This is a fierce bad Rabbit; look at his savage whiskers, and his claws and his turned-up tail.

This is a nice gentle Rabbit. His mother has given him a carrot.

The bad Rabbit would like some carrot.

He doesn’t say “Please.” He takes it!

And he scratches the good Rabbit very badly.

The good Rabbit creeps away, and hides in a hole. It feels sad.

This is a man with a gun.

He sees something sitting on a bench. He thinks it is a very funny bird!

He comes creeping up behind the trees.

And then he shoots – BANG!

This is what happens —

But this is all he finds on the bench, when he rushes up with his gun.

The good Rabbit peeps out of its hole,

And it sees the bad Rabbit tearing past – without any tail or whiskers!

The End


The Story of

Miss Moppet

( 1906 )

This is a Pussy called Miss Moppet, she thinks she has heard a mouse!

This is the Mouse peeping out behind the cupboard, and making fun of Miss Moppet. He is not afraid of a kitten.

This is Miss Moppet jumping just too late; she misses the Mouse and hits her own head.

She thinks it is a very hard cupboard!

The Mouse watches Miss Moppet from the top of the cupboard.

Miss Moppet ties up her head in a duster, and sits before the fire.

The Mouse thinks she is looking very ill. He comes sliding down the bell-pull.

Miss Moppet looks worse and worse. The Mouse comes a little nearer.

Miss Moppet holds her poor head in her paws, and looks at him through a hole in the duster. The Mouse comes very close.

And then all of a sudden – Miss Moppet jumps upon the Mouse!

And because the Mouse has teased Miss Moppet – Miss Moppet thinks she will tease the Mouse; which is not at all nice of Miss Moppet.

She ties him up in the duster, and tosses it about like a ball.

But she forgot about that hole in the duster; and when she untied it – there was no Mouse!

He has wriggled out and run away; and he is dancing a jig on the top of the cupboard!

The End


DEDICATED TO ALL

PICKLES

– ESPECIALLY TO THOSE

THAT GET UPON MY GARDEN WALL


The Tale of

Tom Kitten

( 1907 )

Once upon a time there were three little kittens, and their names were —

Mittens,

Tom Kitten,

and Moppet.

They had dear little fur coats of their own; and they tumbled about the doorstep and played in the dust.

But one day their mother – Mrs. Tabitha Twitchit – expected friends to tea; so she fetched the kittens indoors, to wash and dress them, before the fine company arrived.

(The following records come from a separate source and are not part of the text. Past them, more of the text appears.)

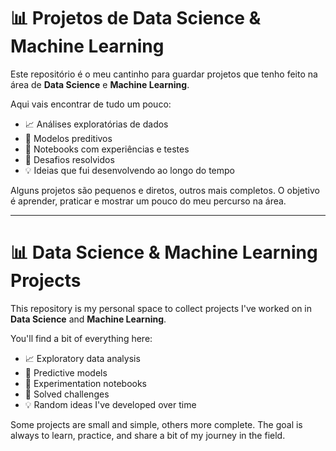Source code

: # 📊 Projetos de Data Science & Machine Learning

Este repositório é o meu cantinho para guardar projetos que tenho feito na área de **Data Science** e **Machine Learning**.

Aqui vais encontrar de tudo um pouco:
- 📈 Análises exploratórias de dados
- 🤖 Modelos preditivos
- 📓 Notebooks com experiências e testes
- 🧩 Desafios resolvidos
- 💡 Ideias que fui desenvolvendo ao longo do tempo

Alguns projetos são pequenos e diretos, outros mais completos. O objetivo é aprender, praticar e mostrar um pouco do meu percurso na área.

---

# 📊 Data Science & Machine Learning Projects

This repository is my personal space to collect projects I've worked on in **Data Science** and **Machine Learning**.

You'll find a bit of everything here:
- 📈 Exploratory data analysis
- 🤖 Predictive models
- 📓 Experimentation notebooks
- 🧩 Solved challenges
- 💡 Random ideas I've developed over time

Some projects are small and simple, others more complete. The goal is always to learn, practice, and share a bit of my journey in the field.
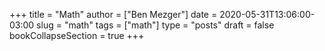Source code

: +++
title = "Math"
author = ["Ben Mezger"]
date = 2020-05-31T13:06:00-03:00
slug = "math"
tags = ["math"]
type = "posts"
draft = false
bookCollapseSection = true
+++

First she scrubbed their faces (this one is Moppet).

Then she brushed their fur (this one is Mittens).

Then she combed their tails and whiskers (this is Tom Kitten).

Tom was very naughty, and he scratched.

Mrs. Tabitha dressed Moppet and Mittens in clean pinafores and tuckers; and then she took all sorts of elegant uncomfortable clothes out of a chest of drawers, in order to dress up her son Thomas.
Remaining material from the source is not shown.